We asked the company to explain the reported changes to employee evaluations with the following questions:

  1. If Boeing is seeking any changes to the ACR process for SPEEA-represented employees, and if so, at what point Boeing plans to request bargaining?

    Boeing responded by saying there is not a corporate edict to move towards a forced distribution (70/20/10 or otherwise) but groups/organizations are strongly encouraged to seek out differentiation in order to encourage performance improvements.

  2. If Boeing is not seeking changes for SPEEA-represented employees, what communications are prudent to assure our members as well as their managers that implementation of forced distribution of the ACR does not apply to them?

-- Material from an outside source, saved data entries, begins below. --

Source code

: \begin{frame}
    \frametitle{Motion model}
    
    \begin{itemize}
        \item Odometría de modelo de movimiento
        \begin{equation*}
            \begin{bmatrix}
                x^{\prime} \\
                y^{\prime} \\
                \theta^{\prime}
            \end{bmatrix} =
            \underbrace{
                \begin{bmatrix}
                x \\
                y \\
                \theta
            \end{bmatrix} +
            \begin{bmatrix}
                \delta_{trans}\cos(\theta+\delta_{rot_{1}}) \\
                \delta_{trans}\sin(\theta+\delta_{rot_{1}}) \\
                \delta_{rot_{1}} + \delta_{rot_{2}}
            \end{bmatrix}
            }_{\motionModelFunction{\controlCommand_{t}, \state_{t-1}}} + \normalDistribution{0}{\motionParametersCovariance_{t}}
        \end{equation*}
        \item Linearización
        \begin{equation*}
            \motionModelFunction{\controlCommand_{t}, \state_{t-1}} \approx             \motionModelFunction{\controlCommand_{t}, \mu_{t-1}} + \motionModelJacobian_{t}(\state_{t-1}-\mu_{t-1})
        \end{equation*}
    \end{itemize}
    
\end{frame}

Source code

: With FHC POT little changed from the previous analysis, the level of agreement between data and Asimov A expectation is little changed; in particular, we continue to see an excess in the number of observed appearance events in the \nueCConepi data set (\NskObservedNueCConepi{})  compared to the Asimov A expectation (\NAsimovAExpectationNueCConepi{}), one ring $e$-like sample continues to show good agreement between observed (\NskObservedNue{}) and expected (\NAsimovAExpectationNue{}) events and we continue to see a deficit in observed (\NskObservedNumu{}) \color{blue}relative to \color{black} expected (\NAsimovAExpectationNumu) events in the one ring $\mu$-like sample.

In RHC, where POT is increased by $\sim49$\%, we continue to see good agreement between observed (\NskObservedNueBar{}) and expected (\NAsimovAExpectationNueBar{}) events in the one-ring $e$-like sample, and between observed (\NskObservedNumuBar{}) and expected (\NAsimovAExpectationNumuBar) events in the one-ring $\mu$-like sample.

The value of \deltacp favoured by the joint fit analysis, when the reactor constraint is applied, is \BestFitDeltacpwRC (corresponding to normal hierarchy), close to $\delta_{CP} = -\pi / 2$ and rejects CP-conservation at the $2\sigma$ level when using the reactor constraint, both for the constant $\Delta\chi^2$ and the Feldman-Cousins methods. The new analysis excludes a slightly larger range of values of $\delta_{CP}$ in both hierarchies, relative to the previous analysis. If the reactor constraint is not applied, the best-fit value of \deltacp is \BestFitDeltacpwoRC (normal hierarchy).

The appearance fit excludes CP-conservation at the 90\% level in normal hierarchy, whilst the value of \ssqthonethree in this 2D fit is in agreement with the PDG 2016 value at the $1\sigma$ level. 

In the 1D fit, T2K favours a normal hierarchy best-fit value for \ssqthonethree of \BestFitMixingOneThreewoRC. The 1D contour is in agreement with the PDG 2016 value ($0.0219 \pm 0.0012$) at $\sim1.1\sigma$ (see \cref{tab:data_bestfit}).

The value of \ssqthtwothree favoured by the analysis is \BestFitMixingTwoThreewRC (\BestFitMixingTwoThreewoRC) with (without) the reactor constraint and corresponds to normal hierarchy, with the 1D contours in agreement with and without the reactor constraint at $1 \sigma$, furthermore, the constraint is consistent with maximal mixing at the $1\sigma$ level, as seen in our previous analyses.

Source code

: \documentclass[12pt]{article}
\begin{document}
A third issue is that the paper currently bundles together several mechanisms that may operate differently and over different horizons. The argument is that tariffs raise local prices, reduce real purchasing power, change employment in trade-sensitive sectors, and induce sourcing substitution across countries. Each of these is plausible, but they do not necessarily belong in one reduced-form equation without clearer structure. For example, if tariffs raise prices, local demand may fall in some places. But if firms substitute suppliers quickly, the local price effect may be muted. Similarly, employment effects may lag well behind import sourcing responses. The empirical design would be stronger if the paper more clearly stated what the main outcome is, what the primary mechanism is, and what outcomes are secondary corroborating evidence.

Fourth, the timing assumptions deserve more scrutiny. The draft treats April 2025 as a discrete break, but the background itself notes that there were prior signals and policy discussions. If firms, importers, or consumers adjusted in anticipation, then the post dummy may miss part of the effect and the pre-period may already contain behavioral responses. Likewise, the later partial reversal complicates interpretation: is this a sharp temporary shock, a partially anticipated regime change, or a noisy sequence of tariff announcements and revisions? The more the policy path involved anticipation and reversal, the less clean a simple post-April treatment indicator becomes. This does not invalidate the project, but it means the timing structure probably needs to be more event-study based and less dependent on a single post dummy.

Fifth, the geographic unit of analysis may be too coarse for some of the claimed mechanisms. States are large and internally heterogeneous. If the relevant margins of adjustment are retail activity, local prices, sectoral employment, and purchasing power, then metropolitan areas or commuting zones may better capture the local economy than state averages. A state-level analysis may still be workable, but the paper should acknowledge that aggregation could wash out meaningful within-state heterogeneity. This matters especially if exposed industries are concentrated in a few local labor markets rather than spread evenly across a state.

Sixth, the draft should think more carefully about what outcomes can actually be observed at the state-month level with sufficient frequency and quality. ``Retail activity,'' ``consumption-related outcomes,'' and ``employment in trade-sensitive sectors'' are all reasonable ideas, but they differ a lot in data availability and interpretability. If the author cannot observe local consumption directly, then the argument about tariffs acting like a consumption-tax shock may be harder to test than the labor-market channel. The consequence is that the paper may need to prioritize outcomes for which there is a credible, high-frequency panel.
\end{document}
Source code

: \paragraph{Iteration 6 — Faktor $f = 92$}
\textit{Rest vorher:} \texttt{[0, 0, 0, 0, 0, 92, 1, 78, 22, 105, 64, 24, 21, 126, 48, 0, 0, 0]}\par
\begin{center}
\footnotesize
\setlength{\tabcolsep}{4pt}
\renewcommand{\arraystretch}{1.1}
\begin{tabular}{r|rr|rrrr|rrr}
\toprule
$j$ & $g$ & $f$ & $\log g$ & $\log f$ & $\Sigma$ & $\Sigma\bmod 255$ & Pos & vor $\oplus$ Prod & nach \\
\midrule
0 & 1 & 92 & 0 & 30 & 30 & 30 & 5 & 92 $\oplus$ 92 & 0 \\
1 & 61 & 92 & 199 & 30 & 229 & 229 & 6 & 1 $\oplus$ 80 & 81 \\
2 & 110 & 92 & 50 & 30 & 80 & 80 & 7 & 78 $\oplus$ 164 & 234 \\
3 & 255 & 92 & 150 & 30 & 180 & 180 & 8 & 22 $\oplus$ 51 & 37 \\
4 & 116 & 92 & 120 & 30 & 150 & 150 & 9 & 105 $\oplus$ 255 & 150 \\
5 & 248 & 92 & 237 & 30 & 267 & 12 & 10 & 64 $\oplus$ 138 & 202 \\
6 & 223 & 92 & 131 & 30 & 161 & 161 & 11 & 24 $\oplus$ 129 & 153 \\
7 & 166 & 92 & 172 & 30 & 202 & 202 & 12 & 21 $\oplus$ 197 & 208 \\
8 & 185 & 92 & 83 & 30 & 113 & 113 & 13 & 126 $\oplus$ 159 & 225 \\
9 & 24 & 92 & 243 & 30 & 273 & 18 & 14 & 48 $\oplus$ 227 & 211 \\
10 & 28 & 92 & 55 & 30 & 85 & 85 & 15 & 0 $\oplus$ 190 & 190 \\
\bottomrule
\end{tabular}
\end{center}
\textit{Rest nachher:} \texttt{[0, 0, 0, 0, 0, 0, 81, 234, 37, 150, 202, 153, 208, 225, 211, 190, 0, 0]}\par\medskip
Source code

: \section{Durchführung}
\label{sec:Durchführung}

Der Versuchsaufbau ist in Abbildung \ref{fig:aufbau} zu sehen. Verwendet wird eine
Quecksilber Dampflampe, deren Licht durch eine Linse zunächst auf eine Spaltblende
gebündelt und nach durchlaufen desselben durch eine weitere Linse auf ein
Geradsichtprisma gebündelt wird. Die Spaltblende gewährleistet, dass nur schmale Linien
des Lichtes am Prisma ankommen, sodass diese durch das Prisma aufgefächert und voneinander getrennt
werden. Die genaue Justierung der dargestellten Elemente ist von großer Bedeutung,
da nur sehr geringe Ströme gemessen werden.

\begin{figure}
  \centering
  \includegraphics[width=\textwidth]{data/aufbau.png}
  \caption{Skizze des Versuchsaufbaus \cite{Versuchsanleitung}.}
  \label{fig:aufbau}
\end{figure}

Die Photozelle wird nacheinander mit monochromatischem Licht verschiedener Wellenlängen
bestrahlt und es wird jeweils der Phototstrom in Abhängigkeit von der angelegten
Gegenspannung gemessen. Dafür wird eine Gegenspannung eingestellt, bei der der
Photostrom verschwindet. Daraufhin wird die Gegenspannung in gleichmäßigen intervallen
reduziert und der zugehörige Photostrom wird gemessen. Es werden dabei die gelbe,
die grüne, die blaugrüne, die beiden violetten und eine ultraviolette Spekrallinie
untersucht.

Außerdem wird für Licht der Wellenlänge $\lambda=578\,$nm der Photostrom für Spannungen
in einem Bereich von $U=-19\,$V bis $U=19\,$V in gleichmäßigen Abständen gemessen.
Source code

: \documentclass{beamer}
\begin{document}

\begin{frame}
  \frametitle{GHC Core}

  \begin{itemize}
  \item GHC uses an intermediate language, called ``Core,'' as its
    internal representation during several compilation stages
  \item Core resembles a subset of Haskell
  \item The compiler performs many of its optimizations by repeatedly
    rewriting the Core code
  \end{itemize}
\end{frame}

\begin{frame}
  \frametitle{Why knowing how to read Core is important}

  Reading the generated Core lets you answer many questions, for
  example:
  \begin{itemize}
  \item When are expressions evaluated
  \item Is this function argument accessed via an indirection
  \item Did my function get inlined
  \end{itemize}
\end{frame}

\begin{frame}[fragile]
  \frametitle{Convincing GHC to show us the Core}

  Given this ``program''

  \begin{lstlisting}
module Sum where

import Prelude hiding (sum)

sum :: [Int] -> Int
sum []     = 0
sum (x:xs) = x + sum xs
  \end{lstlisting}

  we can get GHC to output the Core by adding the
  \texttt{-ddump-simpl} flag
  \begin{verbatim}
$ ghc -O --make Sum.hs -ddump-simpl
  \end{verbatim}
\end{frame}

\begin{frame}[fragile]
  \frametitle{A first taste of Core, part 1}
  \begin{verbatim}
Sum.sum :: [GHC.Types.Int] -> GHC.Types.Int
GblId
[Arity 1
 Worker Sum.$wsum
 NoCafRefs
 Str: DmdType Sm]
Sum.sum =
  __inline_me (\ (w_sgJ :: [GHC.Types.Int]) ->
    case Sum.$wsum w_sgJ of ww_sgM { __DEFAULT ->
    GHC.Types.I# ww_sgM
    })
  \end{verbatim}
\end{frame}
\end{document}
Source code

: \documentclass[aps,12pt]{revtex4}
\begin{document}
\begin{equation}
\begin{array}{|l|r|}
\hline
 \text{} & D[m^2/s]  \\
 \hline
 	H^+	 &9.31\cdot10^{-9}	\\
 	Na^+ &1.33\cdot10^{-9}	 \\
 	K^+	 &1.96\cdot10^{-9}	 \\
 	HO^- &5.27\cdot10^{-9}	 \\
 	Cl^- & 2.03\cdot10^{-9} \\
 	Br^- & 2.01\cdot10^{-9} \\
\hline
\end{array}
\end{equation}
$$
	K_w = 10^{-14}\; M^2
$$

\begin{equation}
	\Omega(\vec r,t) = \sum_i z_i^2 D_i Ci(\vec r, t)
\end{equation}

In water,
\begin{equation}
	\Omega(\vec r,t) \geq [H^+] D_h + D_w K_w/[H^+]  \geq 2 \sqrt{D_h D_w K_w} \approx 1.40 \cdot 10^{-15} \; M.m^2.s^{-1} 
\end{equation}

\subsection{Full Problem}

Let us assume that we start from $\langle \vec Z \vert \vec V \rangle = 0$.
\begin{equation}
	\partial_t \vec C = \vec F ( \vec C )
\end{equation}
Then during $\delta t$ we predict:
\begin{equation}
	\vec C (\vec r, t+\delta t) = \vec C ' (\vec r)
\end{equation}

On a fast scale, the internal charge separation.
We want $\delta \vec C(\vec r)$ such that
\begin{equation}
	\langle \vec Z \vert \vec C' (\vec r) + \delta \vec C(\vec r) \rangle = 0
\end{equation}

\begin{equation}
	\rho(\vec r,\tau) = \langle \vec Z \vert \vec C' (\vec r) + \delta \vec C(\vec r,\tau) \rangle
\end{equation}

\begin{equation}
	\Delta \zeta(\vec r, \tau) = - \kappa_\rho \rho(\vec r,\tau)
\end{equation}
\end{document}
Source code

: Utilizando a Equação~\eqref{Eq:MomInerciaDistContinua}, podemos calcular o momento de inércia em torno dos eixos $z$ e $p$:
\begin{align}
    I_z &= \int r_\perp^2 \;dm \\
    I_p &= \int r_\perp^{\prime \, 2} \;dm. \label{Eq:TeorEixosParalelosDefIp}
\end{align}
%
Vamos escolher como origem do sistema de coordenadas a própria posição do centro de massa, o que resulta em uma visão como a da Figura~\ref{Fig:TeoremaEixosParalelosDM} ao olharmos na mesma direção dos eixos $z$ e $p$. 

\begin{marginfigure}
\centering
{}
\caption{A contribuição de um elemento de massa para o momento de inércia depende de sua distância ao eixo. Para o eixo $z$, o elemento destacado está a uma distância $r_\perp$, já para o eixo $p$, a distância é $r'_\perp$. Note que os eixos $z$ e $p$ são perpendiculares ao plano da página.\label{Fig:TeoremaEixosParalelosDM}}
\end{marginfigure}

    Management responded by stating that in years past, greater, or lesser, differentiation was always applied in determining distribution of selective salary adjustments.

  3. What is Boeing’s motivation to move to a system of forced distribution of raises for any group of employees?

    Management’s response was simply – Because we can.

Ongoing efforts

SPEEA contracts have included guaranteed salary adjustments (aka Guaranteed Wage Increases (GWI)) and selective salaried adjustments for many decades. While our contracts do spell out how much selective money must be spent on the SPEEA population, how management decides who gets how much of an increase each year is left to management discretion under the guise of some performance-based metric. In some years there is a greater spread of the selective moneys than in other years; but, either way, all of the money guaranteed by the contracts must be distributed to SPEEA-represented employees.

Over the years, management has relied upon various permutations of Pay Visibility Tools. The current rendition is called the “Non-Executive Global Salary Decision Tool.” Inputs to the tool include the individual’s compa-ratio (pre-exercise salary/SRT Value) and the Overall Performance Rating (Far Exceeded, Exceeded, Met, Met Some, Met Minimal). The tool then generates a suggested new salary range based upon the available dollars for the exercise. Management has the ability to manually reassign available money or even overspend the pre-allocated allowance for their group.

How much of the salary increase pool is guaranteed to each member and how much is performance based has been a negotiations item for decades. It will likely remain that way for the foreseeable future.

As stated earlier, nothing has changed for SPEEA members to date. We expect continued discussions with Boeing. Thus far, our discussions have been informal – which may explain the company’s incomplete responses. If Boeing wants to pursue an actual change to the ACR process, those changes must be negotiated. That’s the benefit of being union-represented – the company can’t just make changes to wages, benefits or working conditions anytime it has the fancy to do so.